START Material supplied

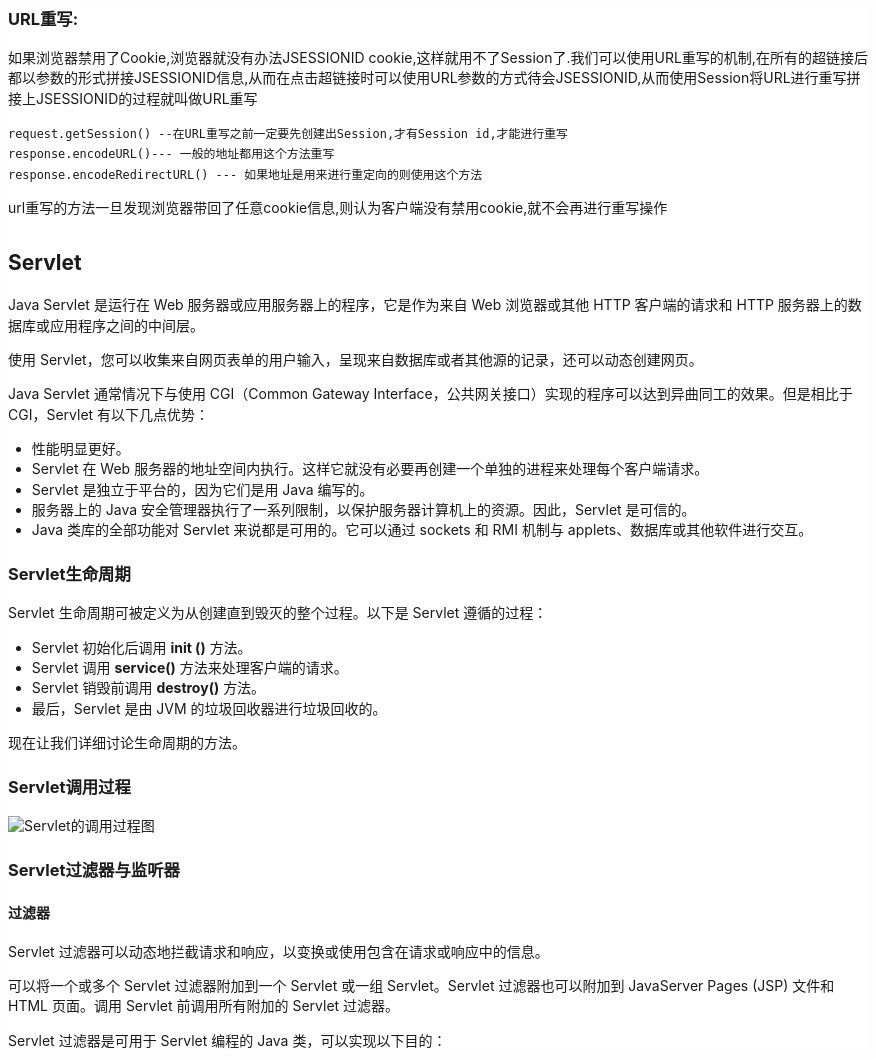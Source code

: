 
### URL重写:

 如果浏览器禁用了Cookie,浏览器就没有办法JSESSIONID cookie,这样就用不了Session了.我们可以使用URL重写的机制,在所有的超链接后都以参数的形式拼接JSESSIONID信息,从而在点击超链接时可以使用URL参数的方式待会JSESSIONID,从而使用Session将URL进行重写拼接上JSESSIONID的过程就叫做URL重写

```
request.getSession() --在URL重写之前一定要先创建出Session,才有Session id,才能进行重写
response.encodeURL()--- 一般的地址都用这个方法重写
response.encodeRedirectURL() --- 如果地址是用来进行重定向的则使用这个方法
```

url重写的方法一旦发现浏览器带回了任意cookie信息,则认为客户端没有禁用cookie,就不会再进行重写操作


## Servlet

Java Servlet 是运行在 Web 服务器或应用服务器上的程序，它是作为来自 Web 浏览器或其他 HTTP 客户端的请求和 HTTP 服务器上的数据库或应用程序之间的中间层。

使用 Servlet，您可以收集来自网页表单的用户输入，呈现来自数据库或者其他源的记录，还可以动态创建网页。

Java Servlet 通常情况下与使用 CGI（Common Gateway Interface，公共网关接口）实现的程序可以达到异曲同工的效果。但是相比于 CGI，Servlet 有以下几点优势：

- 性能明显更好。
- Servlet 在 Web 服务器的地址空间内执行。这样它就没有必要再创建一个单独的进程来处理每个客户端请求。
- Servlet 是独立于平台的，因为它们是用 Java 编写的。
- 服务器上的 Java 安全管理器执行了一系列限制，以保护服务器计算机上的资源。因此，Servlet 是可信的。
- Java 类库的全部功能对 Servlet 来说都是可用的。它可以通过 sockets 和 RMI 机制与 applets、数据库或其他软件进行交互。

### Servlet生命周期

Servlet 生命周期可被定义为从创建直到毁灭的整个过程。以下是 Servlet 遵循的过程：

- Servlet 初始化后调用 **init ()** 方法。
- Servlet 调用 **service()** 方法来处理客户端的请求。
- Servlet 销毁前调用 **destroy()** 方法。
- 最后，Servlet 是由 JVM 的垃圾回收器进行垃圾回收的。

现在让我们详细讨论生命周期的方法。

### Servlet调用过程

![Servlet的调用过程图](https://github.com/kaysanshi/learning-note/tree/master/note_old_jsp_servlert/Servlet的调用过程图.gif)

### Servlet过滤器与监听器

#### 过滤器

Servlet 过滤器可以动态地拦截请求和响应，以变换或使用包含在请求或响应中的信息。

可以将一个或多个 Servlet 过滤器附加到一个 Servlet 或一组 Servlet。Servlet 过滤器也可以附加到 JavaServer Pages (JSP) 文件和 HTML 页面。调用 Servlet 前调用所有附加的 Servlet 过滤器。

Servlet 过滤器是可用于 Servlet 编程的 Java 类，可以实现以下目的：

END Material supplied
START Material supplied

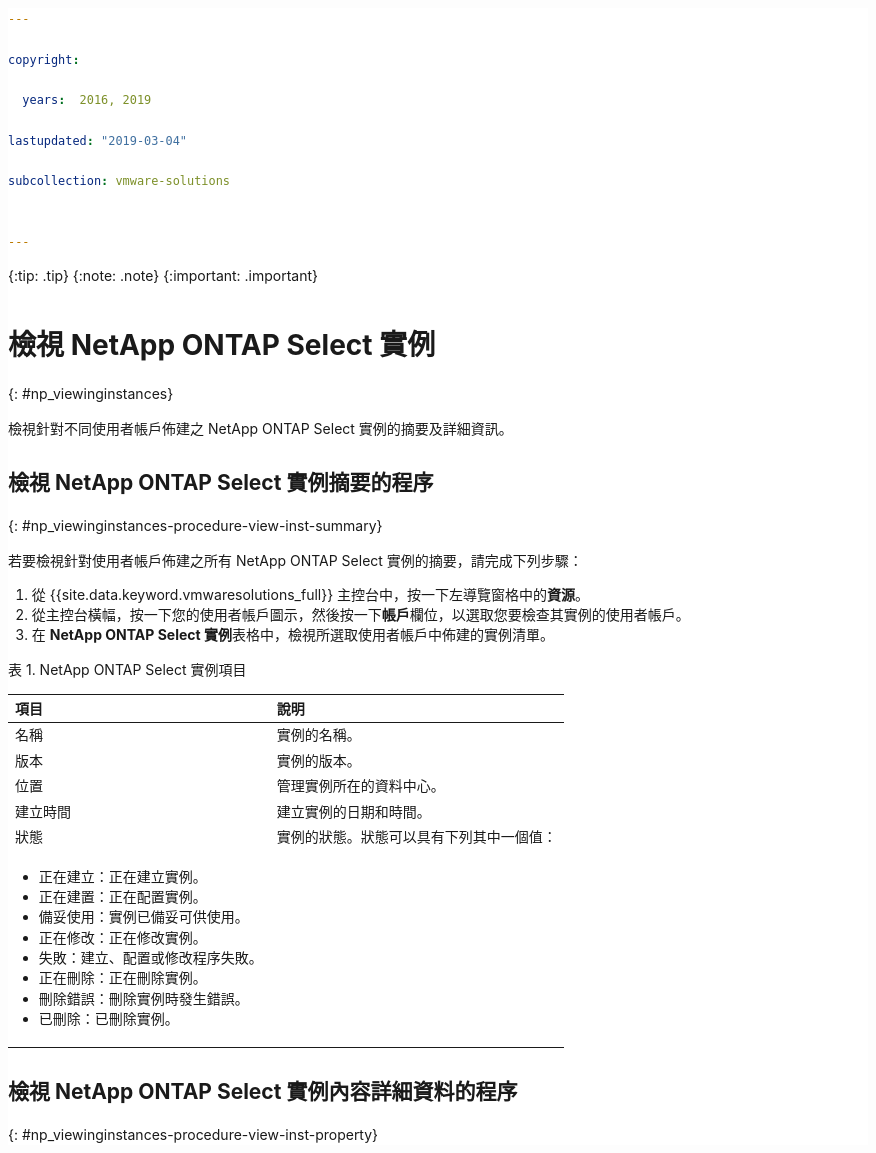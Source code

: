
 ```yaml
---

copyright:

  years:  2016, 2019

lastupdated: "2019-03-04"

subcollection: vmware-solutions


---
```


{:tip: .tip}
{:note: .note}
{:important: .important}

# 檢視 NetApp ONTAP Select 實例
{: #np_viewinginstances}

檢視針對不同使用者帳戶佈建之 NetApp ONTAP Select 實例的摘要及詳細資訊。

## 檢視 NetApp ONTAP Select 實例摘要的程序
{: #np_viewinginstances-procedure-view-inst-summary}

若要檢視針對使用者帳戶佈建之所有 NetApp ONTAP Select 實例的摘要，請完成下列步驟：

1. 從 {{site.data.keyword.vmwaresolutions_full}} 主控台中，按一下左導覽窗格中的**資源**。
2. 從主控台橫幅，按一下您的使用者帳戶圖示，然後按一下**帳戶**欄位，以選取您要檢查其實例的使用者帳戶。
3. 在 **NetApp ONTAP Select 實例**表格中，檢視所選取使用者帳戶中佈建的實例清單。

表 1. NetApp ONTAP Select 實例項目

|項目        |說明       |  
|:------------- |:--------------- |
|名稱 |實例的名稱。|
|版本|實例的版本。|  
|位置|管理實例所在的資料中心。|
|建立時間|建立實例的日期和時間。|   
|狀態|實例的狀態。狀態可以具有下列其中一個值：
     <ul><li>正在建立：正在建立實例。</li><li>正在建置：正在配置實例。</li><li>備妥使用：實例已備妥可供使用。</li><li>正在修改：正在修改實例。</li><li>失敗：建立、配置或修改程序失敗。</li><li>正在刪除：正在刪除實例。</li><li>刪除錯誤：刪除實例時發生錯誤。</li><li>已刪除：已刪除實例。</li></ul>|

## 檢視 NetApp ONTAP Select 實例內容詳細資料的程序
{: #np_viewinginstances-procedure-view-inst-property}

END Material supplied

Problem to work on: Within the entries above, find each line where "response" appears; copy every one.

The completed task:
response.encodeURL()--- 一般的地址都用这个方法重写
response.encodeRedirectURL() --- 如果地址是用来进行重定向的则使用这个方法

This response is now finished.